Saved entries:
● ● ●
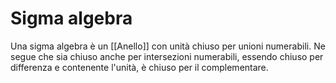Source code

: # Sigma algebra
Una sigma algebra è un [[Anello]] con unità chiuso per unioni numerabili. Ne segue che sia chiuso anche per intersezioni numerabili, essendo chiuso per differenza e contenente l'unità, è chiuso per il complementare.
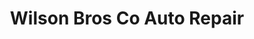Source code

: ---
title: "Wilson Bros Co Auto Repair"
url: /grandy/wilson-bros-co-auto-repair/
shop: car repair
---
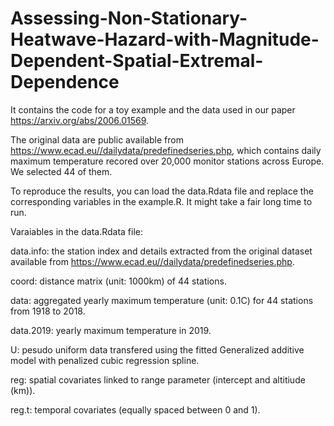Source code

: # Assessing-Non-Stationary-Heatwave-Hazard-with-Magnitude-Dependent-Spatial-Extremal-Dependence
It contains the code for a toy example and the data used in our paper https://arxiv.org/abs/2006.01569.

The original data are public available from https://www.ecad.eu//dailydata/predefinedseries.php, which contains daily maximum temperature recored over 20,000 monitor stations across Europe. We selected 44 of them. 

To reproduce the results, you can load the data.Rdata file and replace the corresponding variables in the example.R. It might take a fair long time to run. 


Varaiables in the data.Rdata file:

data.info: the station index and details extracted from the original dataset available from https://www.ecad.eu//dailydata/predefinedseries.php.

coord: distance matrix (unit: 1000km) of 44 stations.

data: aggregated yearly maximum temperature (unit: 0.1C) for 44 stations from 1918 to 2018.

data.2019: yearly maximum temperature in 2019.

U: pesudo uniform data transfered using the fitted Generalized additive model with penalized cubic regression spline.

reg: spatial covariates linked to range parameter (intercept and altitiude (km)).

reg.t: temporal covariates (equally spaced between 0 and 1).
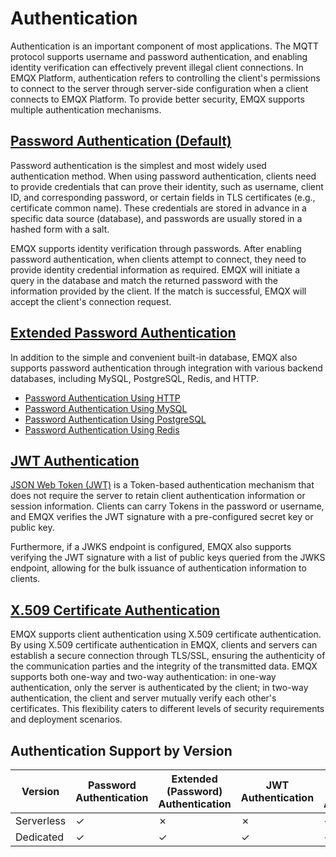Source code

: # Authentication

Authentication is an important component of most applications. The MQTT protocol supports username and password authentication, and enabling identity verification can effectively prevent illegal client connections. In EMQX Platform, authentication refers to controlling the client's permissions to connect to the server through server-side configuration when a client connects to EMQX Platform. To provide better security, EMQX supports multiple authentication mechanisms.

## [Password Authentication (Default)](./default_auth.md)

Password authentication is the simplest and most widely used authentication method. When using password authentication, clients need to provide credentials that can prove their identity, such as username, client ID, and corresponding password, or certain fields in TLS certificates (e.g., certificate common name). These credentials are stored in advance in a specific data source (database), and passwords are usually stored in a hashed form with a salt.

EMQX supports identity verification through passwords. After enabling password authentication, when clients attempt to connect, they need to provide identity credential information as required. EMQX will initiate a query in the database and match the returned password with the information provided by the client. If the match is successful, EMQX will accept the client's connection request.

## [Extended Password Authentication](./custom_auth.md)

In addition to the simple and convenient built-in database, EMQX also supports password authentication through integration with various backend databases, including MySQL, PostgreSQL, Redis, and HTTP.

- [Password Authentication Using HTTP](./http_auth.md)
- [Password Authentication Using MySQL](./mysql_auth.md)
- [Password Authentication Using PostgreSQL](./pgsql_auth.md)
- [Password Authentication Using Redis](./redis_auth.md)

## [JWT Authentication](./jwt_auth.md)

[JSON Web Token (JWT)](https://jwt.io/) is a Token-based authentication mechanism that does not require the server to retain client authentication information or session information. Clients can carry Tokens in the password or username, and EMQX verifies the JWT signature with a pre-configured secret key or public key.

Furthermore, if a JWKS endpoint is configured, EMQX also supports verifying the JWT signature with a list of public keys queried from the JWKS endpoint, allowing for the bulk issuance of authentication information to clients.

## [X.509 Certificate Authentication](./tls_ssl.md)

EMQX supports client authentication using X.509 certificate authentication. By using X.509 certificate authentication in EMQX, clients and servers can establish a secure connection through TLS/SSL, ensuring the authenticity of the communication parties and the integrity of the transmitted data. EMQX supports both one-way and two-way authentication: in one-way authentication, only the server is authenticated by the client; in two-way authentication, the client and server mutually verify each other's certificates. This flexibility caters to different levels of security requirements and deployment scenarios.

## Authentication Support by Version

| **Version** | **Password Authentication** | **Extended (Password) Authentication** | **JWT Authentication** | **X.509 Certificate Authentication** |
| ----------- | --------------------------- | -------------------------------------- | ---------------------- | ------------------------------------ |
| Serverless  | ✓                           | ✗                                      | ✗                      | ✓                                    |
| Dedicated   | ✓                           | ✓                                      | ✓                      | ✓                                    |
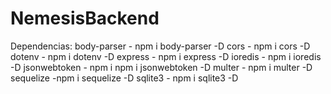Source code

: # NemesisBackend

Dependencias:
  body-parser - npm i body-parser -D
  cors - npm i cors -D
  dotenv - npm i dotenv -D
  express - npm i express -D
  ioredis - npm i ioredis -D
  jsonwebtoken - npm i npm i jsonwebtoken -D
  multer - npm i multer -D
  sequelize -npm i sequelize -D
  sqlite3 - npm i sqlite3 -D
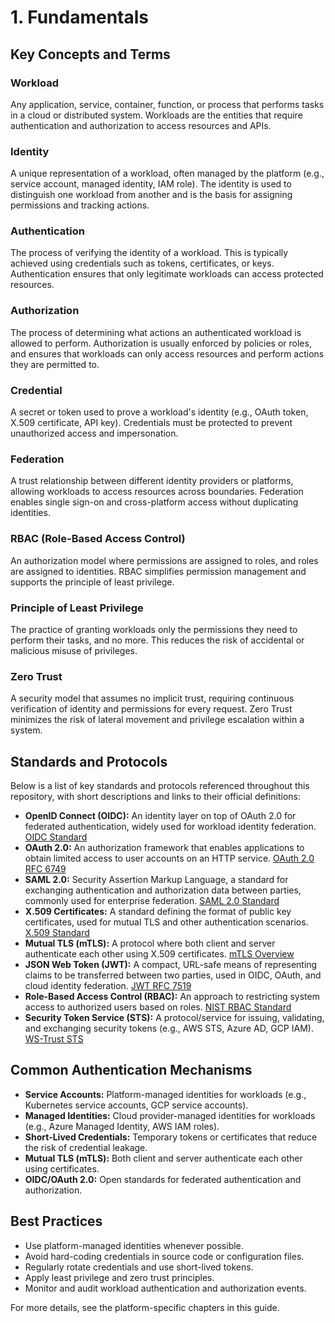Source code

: # 1. Fundamentals 

## Key Concepts and Terms

### Workload
Any application, service, container, function, or process that performs tasks in a cloud or distributed system. Workloads are the entities that require authentication and authorization to access resources and APIs.

### Identity
A unique representation of a workload, often managed by the platform (e.g., service account, managed identity, IAM role). The identity is used to distinguish one workload from another and is the basis for assigning permissions and tracking actions.

### Authentication
The process of verifying the identity of a workload. This is typically achieved using credentials such as tokens, certificates, or keys. Authentication ensures that only legitimate workloads can access protected resources.

### Authorization
The process of determining what actions an authenticated workload is allowed to perform. Authorization is usually enforced by policies or roles, and ensures that workloads can only access resources and perform actions they are permitted to.

### Credential
A secret or token used to prove a workload's identity (e.g., OAuth token, X.509 certificate, API key). Credentials must be protected to prevent unauthorized access and impersonation.

### Federation
A trust relationship between different identity providers or platforms, allowing workloads to access resources across boundaries. Federation enables single sign-on and cross-platform access without duplicating identities.

### RBAC (Role-Based Access Control)
An authorization model where permissions are assigned to roles, and roles are assigned to identities. RBAC simplifies permission management and supports the principle of least privilege.

### Principle of Least Privilege
The practice of granting workloads only the permissions they need to perform their tasks, and no more. This reduces the risk of accidental or malicious misuse of privileges.

### Zero Trust
A security model that assumes no implicit trust, requiring continuous verification of identity and permissions for every request. Zero Trust minimizes the risk of lateral movement and privilege escalation within a system.


## Standards and Protocols

Below is a list of key standards and protocols referenced throughout this repository, with short descriptions and links to their official definitions:

- **OpenID Connect (OIDC):** An identity layer on top of OAuth 2.0 for federated authentication, widely used for workload identity federation. [OIDC Standard](https://openid.net/connect/)
- **OAuth 2.0:** An authorization framework that enables applications to obtain limited access to user accounts on an HTTP service. [OAuth 2.0 RFC 6749](https://datatracker.ietf.org/doc/html/rfc6749)
- **SAML 2.0:** Security Assertion Markup Language, a standard for exchanging authentication and authorization data between parties, commonly used for enterprise federation. [SAML 2.0 Standard](https://docs.oasis-open.org/security/saml/v2.0/)
- **X.509 Certificates:** A standard defining the format of public key certificates, used for mutual TLS and other authentication scenarios. [X.509 Standard](https://www.itu.int/rec/T-REC-X.509/en)
- **Mutual TLS (mTLS):** A protocol where both client and server authenticate each other using X.509 certificates. [mTLS Overview](https://datatracker.ietf.org/doc/html/rfc8705)
- **JSON Web Token (JWT):** A compact, URL-safe means of representing claims to be transferred between two parties, used in OIDC, OAuth, and cloud identity federation. [JWT RFC 7519](https://datatracker.ietf.org/doc/html/rfc7519)
- **Role-Based Access Control (RBAC):** An approach to restricting system access to authorized users based on roles. [NIST RBAC Standard](https://csrc.nist.gov/projects/role-based-access-control)
- **Security Token Service (STS):** A protocol/service for issuing, validating, and exchanging security tokens (e.g., AWS STS, Azure AD, GCP IAM). [WS-Trust STS](https://docs.oasis-open.org/ws-sx/ws-trust/v1.4/ws-trust.html)

## Common Authentication Mechanisms

- **Service Accounts:** Platform-managed identities for workloads (e.g., Kubernetes service accounts, GCP service accounts).
- **Managed Identities:** Cloud provider-managed identities for workloads (e.g., Azure Managed Identity, AWS IAM roles).
- **Short-Lived Credentials:** Temporary tokens or certificates that reduce the risk of credential leakage.
- **Mutual TLS (mTLS):** Both client and server authenticate each other using certificates.
- **OIDC/OAuth 2.0:** Open standards for federated authentication and authorization.

## Best Practices

- Use platform-managed identities whenever possible.
- Avoid hard-coding credentials in source code or configuration files.
- Regularly rotate credentials and use short-lived tokens.
- Apply least privilege and zero trust principles.
- Monitor and audit workload authentication and authorization events.

For more details, see the platform-specific chapters in this guide.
● ● ●
Copy exactly the lines from the first line of the records above through the line with "It contains the", both included, and nothing else. Pictures stay out.

Source code

: # Sigma algebra
Una sigma algebra è un [[Anello]] con unità chiuso per unioni numerabili. Ne segue che sia chiuso anche per intersezioni numerabili, essendo chiuso per differenza e contenente l'unità, è chiuso per il complementare.
Source code

: ---
title: "Wilson Bros Co Auto Repair"
url: /grandy/wilson-bros-co-auto-repair/
shop: car repair
---
Source code

: # Assessing-Non-Stationary-Heatwave-Hazard-with-Magnitude-Dependent-Spatial-Extremal-Dependence
It contains the code for a toy example and the data used in our paper https://arxiv.org/abs/2006.01569.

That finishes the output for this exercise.